I had already upgraded my Mythical Convergence Box to Xubuntu 8.04 which is Ubuntu with a lean mean xfce user interface rather than gnome. Xfce gives a passable Windowsy level of functionality. That box is running just fine and now reacts to the Hauppauge Remote Control. Unfortunately 8.04 has a newer version of mythtv so if I rolled my desktop back to the previous version (gutsy gibbbon) I wouldn't be able to use a gutsy mythtv frontend with the hardy backend and I don't want to roll the myth box back.

When gnome is working on Hardy it has changed it's behaviour somewhat. The application menu works in a contrary way such that the menu is only there while your mouse button is down so you press your mouse down to open it, find your menu item while holding the button down and then release to activate. I can see that this needs just a mouse down and up rather than two clicks but it's annoyingly different, especially as I can't find a way to turn it off.

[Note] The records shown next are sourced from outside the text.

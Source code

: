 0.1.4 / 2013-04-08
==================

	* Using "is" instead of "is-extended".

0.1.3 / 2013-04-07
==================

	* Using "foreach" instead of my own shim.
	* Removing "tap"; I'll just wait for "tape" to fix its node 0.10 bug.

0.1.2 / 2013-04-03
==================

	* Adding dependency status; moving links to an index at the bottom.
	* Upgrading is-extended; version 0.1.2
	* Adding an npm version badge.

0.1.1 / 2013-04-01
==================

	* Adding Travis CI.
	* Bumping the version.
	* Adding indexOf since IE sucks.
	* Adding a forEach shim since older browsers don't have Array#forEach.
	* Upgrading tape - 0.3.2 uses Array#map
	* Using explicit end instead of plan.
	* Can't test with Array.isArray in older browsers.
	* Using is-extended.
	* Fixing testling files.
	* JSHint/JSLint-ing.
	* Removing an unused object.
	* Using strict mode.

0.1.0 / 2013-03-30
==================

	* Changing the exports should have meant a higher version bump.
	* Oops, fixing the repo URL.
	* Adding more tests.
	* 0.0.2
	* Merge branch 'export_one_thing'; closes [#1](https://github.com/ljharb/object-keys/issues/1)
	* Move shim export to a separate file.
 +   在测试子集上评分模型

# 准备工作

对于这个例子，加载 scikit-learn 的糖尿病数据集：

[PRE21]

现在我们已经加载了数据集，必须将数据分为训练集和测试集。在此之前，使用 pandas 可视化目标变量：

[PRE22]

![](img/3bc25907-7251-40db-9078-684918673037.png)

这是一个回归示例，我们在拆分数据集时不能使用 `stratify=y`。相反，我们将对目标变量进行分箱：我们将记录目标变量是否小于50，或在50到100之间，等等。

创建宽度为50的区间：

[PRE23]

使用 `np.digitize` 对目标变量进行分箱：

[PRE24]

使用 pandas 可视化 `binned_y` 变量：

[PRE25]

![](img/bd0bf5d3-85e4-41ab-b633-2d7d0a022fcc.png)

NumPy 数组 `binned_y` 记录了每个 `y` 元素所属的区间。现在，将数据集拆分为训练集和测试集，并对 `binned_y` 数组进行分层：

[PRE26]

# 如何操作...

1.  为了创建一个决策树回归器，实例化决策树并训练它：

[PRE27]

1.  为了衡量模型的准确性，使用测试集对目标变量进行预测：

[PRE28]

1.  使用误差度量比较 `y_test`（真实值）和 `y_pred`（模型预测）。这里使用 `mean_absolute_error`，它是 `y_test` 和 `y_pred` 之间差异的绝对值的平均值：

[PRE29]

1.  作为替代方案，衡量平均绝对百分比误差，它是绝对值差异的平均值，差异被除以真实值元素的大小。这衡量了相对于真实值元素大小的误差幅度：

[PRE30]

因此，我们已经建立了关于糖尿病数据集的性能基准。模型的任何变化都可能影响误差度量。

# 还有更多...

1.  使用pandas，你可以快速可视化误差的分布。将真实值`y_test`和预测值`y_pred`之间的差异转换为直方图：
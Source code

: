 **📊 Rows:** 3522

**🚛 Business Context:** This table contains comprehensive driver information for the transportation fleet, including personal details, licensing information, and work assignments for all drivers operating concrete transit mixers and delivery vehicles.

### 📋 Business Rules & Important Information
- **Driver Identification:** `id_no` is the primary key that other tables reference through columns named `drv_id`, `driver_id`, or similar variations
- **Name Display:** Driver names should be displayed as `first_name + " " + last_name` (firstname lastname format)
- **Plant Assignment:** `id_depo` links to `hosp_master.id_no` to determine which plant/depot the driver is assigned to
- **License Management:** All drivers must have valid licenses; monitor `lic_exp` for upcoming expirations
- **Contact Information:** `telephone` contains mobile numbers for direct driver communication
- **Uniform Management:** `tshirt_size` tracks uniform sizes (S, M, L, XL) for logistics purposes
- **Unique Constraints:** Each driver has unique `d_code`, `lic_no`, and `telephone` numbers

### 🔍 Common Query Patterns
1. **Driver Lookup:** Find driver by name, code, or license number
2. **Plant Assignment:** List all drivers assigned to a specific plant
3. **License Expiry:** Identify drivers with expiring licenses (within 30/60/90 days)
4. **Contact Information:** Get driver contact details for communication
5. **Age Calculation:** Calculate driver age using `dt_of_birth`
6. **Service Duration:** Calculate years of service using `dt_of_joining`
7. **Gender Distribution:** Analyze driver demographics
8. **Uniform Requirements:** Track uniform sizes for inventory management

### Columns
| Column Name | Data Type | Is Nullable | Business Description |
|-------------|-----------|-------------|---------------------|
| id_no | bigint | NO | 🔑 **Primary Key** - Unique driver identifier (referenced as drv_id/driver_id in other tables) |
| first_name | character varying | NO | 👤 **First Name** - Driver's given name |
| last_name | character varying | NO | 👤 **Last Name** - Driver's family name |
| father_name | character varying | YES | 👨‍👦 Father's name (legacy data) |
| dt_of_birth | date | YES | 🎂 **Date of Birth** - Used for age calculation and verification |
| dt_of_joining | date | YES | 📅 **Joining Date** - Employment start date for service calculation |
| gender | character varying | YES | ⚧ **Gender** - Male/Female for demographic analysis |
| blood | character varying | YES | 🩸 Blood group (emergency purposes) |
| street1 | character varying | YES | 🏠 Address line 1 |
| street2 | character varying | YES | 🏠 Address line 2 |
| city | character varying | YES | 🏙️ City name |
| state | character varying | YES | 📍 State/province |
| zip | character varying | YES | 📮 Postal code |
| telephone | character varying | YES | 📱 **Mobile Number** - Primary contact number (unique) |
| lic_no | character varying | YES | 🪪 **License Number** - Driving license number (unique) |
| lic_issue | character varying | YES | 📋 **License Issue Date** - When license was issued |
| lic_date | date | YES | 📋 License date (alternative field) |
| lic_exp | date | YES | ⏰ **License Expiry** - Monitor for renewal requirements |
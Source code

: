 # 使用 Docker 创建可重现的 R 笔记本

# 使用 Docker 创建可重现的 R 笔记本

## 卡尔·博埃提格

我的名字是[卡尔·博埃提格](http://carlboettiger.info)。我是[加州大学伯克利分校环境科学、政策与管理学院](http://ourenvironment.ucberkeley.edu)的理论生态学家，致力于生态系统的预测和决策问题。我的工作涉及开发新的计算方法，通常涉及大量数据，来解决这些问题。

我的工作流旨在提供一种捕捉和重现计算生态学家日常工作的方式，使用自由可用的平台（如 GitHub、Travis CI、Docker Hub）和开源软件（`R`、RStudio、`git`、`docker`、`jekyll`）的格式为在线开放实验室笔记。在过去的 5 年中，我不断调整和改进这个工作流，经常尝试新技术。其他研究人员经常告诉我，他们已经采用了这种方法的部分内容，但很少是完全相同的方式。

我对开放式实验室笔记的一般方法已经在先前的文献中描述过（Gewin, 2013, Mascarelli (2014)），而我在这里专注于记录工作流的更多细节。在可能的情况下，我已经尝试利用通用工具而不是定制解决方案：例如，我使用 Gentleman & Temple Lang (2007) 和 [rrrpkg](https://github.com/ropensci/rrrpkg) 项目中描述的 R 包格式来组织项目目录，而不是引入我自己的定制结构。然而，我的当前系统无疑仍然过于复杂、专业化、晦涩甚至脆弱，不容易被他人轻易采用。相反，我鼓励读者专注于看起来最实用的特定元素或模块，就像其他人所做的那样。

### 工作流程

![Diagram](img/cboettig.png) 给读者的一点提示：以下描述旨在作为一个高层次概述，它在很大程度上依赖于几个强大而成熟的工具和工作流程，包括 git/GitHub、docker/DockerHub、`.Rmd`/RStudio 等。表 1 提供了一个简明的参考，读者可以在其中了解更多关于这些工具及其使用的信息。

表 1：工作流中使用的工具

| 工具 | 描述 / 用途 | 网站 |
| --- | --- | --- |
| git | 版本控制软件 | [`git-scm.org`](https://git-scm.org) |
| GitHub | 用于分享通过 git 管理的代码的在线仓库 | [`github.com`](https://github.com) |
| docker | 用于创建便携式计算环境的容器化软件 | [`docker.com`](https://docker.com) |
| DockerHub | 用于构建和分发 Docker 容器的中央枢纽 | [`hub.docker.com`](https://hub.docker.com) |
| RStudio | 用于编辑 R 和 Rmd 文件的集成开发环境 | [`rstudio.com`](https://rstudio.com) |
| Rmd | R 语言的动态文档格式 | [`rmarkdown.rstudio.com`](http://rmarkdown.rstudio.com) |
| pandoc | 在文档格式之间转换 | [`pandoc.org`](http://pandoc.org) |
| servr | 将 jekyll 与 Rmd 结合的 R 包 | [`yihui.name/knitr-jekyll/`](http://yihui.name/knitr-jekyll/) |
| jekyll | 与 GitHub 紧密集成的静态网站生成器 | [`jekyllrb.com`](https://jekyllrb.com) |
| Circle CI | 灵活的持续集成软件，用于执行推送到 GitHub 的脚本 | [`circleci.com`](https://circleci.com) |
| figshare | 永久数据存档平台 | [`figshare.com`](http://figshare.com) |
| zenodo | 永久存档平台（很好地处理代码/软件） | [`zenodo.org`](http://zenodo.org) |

Gnome also has interesting behaviour when moving windows around in that it tries to guess where you are dragging it to and how big the window will be. I can drag a maximised app from one screen to another and even though the screens are different sizes I get the result I want. I think this may actually be useful once I learn to predict what it is going to do.

Conclusion: I wish I'd waited for 8.0.5 sad I may go back to gutsy on the desktop and live without the myth frontend for a while. I don't want to go back to windows.